Pharmacodynamics and Pharmacokinetics

When an individual assumes a substance it influences them, but at the same time they also influence the substance. The duration and the type of effect of a drug, pharmacodynamics, is related to the change of its concentration in the body over time, pharmacokinetics.
This concentration can be heavily influenced by the individual (Individual variability) as well as other substances in the bloodstream.

Some interactions between drugs may increase or decrease the expected effect by a certain sustance. In some cases the interactions are planned (Replacment therapy), and are sought to ehance the effect. In many cases, however, are not planned or expected, and the adverse consequences are often disastrous and sometimes fatal.

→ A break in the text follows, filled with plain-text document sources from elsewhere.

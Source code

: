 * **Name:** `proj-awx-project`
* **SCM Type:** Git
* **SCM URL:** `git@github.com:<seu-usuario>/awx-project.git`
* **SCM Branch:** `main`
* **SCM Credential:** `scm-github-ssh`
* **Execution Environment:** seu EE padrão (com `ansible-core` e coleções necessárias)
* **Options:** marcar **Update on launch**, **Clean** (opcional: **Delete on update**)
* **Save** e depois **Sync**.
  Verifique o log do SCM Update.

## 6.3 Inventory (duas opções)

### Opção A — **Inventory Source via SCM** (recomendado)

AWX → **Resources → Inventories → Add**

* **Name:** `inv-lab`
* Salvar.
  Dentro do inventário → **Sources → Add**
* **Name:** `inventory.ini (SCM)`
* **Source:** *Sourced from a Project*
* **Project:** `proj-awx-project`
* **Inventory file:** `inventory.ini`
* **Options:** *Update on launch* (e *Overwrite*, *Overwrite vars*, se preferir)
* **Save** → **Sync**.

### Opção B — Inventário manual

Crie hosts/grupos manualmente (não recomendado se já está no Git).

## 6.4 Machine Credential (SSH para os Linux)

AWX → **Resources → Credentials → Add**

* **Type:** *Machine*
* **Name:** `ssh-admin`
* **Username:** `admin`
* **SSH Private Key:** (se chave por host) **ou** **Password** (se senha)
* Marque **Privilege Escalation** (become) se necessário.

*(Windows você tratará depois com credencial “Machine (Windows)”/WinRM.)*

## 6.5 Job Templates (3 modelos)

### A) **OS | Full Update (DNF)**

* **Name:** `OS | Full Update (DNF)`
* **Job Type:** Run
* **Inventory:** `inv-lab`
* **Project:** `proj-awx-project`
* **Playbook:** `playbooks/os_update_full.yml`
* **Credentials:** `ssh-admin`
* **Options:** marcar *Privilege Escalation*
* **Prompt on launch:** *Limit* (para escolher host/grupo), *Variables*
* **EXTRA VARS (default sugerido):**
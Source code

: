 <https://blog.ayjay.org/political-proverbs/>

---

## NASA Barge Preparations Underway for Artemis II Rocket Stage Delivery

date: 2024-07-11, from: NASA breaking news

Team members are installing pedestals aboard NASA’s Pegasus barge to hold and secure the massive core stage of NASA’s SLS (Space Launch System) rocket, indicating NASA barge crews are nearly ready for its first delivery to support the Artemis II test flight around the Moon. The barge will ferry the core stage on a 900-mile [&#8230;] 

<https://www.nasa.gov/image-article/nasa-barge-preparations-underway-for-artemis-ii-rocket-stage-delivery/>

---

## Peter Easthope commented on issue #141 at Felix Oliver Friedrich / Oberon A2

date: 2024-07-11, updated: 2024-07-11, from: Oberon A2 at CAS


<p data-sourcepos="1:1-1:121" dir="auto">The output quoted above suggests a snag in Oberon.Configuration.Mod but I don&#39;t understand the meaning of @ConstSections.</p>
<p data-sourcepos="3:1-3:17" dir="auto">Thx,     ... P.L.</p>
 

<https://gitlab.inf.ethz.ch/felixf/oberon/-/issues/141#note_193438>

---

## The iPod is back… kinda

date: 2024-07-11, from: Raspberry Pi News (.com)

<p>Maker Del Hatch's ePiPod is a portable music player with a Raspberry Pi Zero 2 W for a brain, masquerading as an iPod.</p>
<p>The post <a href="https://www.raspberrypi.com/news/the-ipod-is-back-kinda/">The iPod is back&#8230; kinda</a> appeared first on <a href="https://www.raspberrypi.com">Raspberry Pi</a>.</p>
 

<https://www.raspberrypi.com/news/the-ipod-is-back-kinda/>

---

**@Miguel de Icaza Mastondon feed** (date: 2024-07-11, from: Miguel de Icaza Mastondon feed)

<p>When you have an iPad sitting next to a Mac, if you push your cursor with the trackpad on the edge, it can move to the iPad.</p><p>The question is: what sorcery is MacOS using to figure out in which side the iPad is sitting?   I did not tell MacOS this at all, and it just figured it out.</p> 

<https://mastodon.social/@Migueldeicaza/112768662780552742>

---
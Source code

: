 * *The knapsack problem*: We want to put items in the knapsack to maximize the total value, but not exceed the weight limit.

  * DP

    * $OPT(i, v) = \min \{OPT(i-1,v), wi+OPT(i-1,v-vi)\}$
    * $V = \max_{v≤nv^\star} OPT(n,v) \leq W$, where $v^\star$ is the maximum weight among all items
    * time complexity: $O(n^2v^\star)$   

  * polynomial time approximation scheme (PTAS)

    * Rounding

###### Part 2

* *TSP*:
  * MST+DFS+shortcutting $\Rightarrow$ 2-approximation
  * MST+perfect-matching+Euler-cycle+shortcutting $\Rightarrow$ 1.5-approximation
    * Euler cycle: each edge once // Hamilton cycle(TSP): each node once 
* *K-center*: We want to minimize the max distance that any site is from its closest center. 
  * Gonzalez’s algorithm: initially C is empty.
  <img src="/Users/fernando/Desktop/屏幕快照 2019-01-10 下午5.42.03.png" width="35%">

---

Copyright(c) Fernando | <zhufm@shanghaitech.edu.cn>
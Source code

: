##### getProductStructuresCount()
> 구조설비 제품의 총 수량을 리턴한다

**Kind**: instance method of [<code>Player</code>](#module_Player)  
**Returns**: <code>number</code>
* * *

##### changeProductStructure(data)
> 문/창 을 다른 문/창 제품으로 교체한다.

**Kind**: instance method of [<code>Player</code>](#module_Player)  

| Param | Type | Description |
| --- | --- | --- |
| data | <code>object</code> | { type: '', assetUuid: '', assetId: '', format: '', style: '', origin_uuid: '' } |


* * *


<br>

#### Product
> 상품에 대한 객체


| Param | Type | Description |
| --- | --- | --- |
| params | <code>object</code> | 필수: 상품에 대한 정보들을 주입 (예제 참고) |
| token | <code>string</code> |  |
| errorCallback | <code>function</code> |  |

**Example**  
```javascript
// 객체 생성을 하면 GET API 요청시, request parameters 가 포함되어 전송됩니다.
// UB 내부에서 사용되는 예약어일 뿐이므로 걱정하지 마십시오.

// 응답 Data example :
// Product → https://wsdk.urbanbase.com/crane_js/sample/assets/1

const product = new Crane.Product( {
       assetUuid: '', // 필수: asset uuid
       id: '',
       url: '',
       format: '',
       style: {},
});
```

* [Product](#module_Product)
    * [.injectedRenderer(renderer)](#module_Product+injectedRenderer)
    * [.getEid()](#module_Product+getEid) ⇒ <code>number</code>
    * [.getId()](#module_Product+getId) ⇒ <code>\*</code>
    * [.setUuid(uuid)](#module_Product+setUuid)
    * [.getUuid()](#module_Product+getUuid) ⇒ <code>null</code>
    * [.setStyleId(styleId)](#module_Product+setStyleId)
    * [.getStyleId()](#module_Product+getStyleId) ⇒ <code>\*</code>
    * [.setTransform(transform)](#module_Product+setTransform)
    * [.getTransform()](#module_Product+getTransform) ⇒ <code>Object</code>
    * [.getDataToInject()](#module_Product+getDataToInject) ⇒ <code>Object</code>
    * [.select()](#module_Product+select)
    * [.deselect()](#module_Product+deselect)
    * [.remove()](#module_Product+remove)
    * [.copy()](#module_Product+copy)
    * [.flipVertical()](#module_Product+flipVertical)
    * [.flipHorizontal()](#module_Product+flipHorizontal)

The ineractions may be predictable, repeatable or “random” and only occur in isolated instances.

Amphetamine

Substances which acidify (eg. Raspberry juice) or alkalize (eg. Bicarbonate) in the urine, ie. substances which alter the pH, influence the pharmacokinetics of amphetamines due to the fact that the speed of their elimination is higher when urine is acidic and less when the urine is basic.
this procedure is desired and is generally used to influence the analysis of urine.

LSD + Antidepressants

It has been repeatedly reported that the phenomenon of “flashback” of LSD among adolescents is produced when they recieve antidepressant therapies based on inhibitors “uptake” of seratonin (ie. Paroxatine).

Chronic use of tricyclic antidepressants (eg. Prozac) is reported to increase physical, psychological and hallucinatory responses to LSD.

cannabis and alcohol

Controlled studies have reported that combining the use of these substances causes a degree of “disability” higher than that caused by the individual substances. It was, however, noted that the diability had largely disappeared by the following day.

Cocaine and alcohol

This type of reaction is unique. The combination of these sustances in the organism leads to the formation of a new substance called cocaethylene. This compound is formed only when the two substances are used together. Although it is known that the rate of elimination of such a compound is slower than that of the substances’ parents, its importance in the organism remains unclear if not only for analytical puposes.

Opioid Analgesics

Antibiotics are frequently used in patients undergoing medical or surgical procedures and quite often antibiotics interfere with the opioid analgesic used for treatment.
The best known are those with Erthromycin (which produces an increase in the action of opiates) and Riampicin (which produces a decrease).
Another interaction you have, are those drugs used in the treatment of epilepsy, particularly Carbamazepine, Phenytoin and barbiturates that increase the rate of metabalization of opioids in the liver.
Even the tricyclic antidepressants Clomipramine and amitryptyline significantly increase the plasma availability for morphine.
One of the more “violent” interactions with opiates we see in the case of “rapid detoxification”when a small amount of of Naloxone (0.5g), is injected into addicts .This reaction brings on a syndrome very similar to withdrawls from opiates but, with the difference being it starts in a few minutes and passes within a few hours.

Drugs and Depression

The combining of certain drugs like alcohol and heroin or alcohol and tranquilizers, which are some of the most common interactions, are some of the most dangerous because the effects of one amplifies the other.
Alcohol is probably the most common “mixer”. Infact a large portion of the deaths from overdose of heroin also involve the presence of alcohol. Similarly, pharmacological barbiturates can easily become lethal when mixed with alcohol.